L’actuelle situation libanaise est le produit de deux fragilités : celle de Tel-Aviv, qui fait face à une recrudescence des manifestations hostiles à son premier ministre depuis la découverte des cadavres d’otages du 7 octobre le 1er septembre, celle de l’Iran qui a vu en juillet triompher aux présidentielles le réformateur Pezeshkian, et dont la population ne saurait durablement souffrir le régime des mollahs qu’au titre d’un patriotisme savamment entretenu.
Cette complicité martiale des fragilités d’Israël et de l’Iran est de nature à emporter tous les équilibres régionaux et à essaimer au-delà, jusqu’au Caucase et à l’Afghanistan. Les Talibans eux-mêmes craignent la déstabilisation de leur pouvoir par l’État islamique du Khorassan, qui opère dans cette vaste zone, tout à son rêve de mise à bas des frontières et d’instauration du Califat. La hantise se répand ainsi de voir la fragile répartition de la région en États indépendants céder à ce soulèvement internationaliste dont rêvent les islamistes.
L’Israël du Likoud et de ses soutiens extrémistes y contribue en frappant comme un sourd sans renoncer à ses entreprises coloniales à Jérusalem-est, sur le Golan et en Cisjordanie, en contravention de la règle d’or qui faisait jusqu’ici de la libération des otages éventuels la priorité absolue de tout dirigeant israélien.
Téhéran, pour sa part, ressoude son opinion en suscitant la brutalité d’Israël, soutient l’endurance du Hamas qui campe à la frontière égyptienne où l’attendent les Frères musulmans, encourage le Hezbollah (Liban, Irak, Syrie, Turquie) toujours plus autonome et puissant, et sollicite ces Houthis que personne, ni Chinois, Russes, Anglais ou Français, ne parvient à mettre à la raison, en dépit de la menace qu’ils font peser sur le commerce mondial à Bab-el-Mandeb.
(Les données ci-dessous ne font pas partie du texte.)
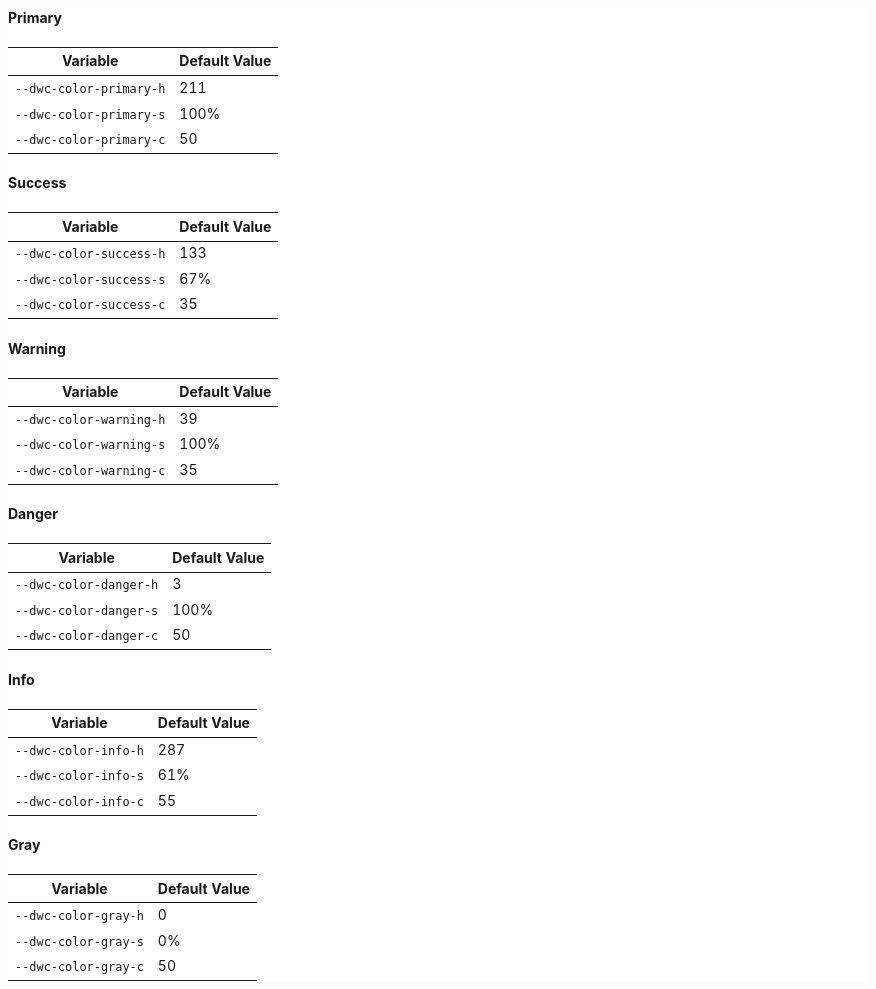 #### **Primary**

| **Variable**                             | **Default Value** |
| ---------------------------------------- | ----------------- |
| `--dwc-color-primary-h`                | 211               |
| `--dwc-color-primary-s`         | 100%              |
| `--dwc-color-primary-c` | 50                |

#### **Success**

| **Variable**                             | **Default Value** |
| ---------------------------------------- | ----------------- |
| `--dwc-color-success-h`                | 133               |
| `--dwc-color-success-s`         | 67%               |
| `--dwc-color-success-c` | 35                |

#### **Warning**

| **Variable**                             | **Default Value** |
| ---------------------------------------- | ----------------- |
| `--dwc-color-warning-h`                | 39                |
| `--dwc-color-warning-s`         | 100%              |
| `--dwc-color-warning-c` | 35                |

#### **Danger**

| **Variable**                            | **Default Value** |
| --------------------------------------- | ----------------- |
| `--dwc-color-danger-h`                | 3                 |
| `--dwc-color-danger-s`         | 100%              |
| `--dwc-color-danger-c` | 50                |

#### **Info**

| **Variable**                          | **Default Value** |
| ------------------------------------- | ----------------- |
| `--dwc-color-info-h`                | 287               |
| `--dwc-color-info-s`         | 61%               |
| `--dwc-color-info-c` | 55                |

#### **Gray**

| **Variable**                          | **Default Value** |
| ------------------------------------- | ----------------- |
| `--dwc-color-gray-h`                | 0                 |
| `--dwc-color-gray-s`         | 0%                |
| `--dwc-color-gray-c` | 50                |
Aussi bien, ni les Émirats arabes unis ni le Qatar ni l’Arabie saoudite, en dépit de leur activisme diplomatique opportuniste, ne paraissent en mesure de circonscrire cet incendie.
Quant aux États-Unis, ils semblent frappés d’une impuissance que la conjoncture électorale ne peut expliquer à elle seule. L’Iran trouve une protection dans son adhésion plus qu’active à l’affirmation d’un « sud global » sous influence russo-chinoise. Le gouvernement israélien, quoique à l’agonie sur le plan intérieur, conserve une autonomie décisionnelle née de l’énergie du désespoir.
En un mot, la région vit, sur le dos du désormais coutumier bouc émissaire libanais, ses heures les plus incertaines, sinon les plus noires…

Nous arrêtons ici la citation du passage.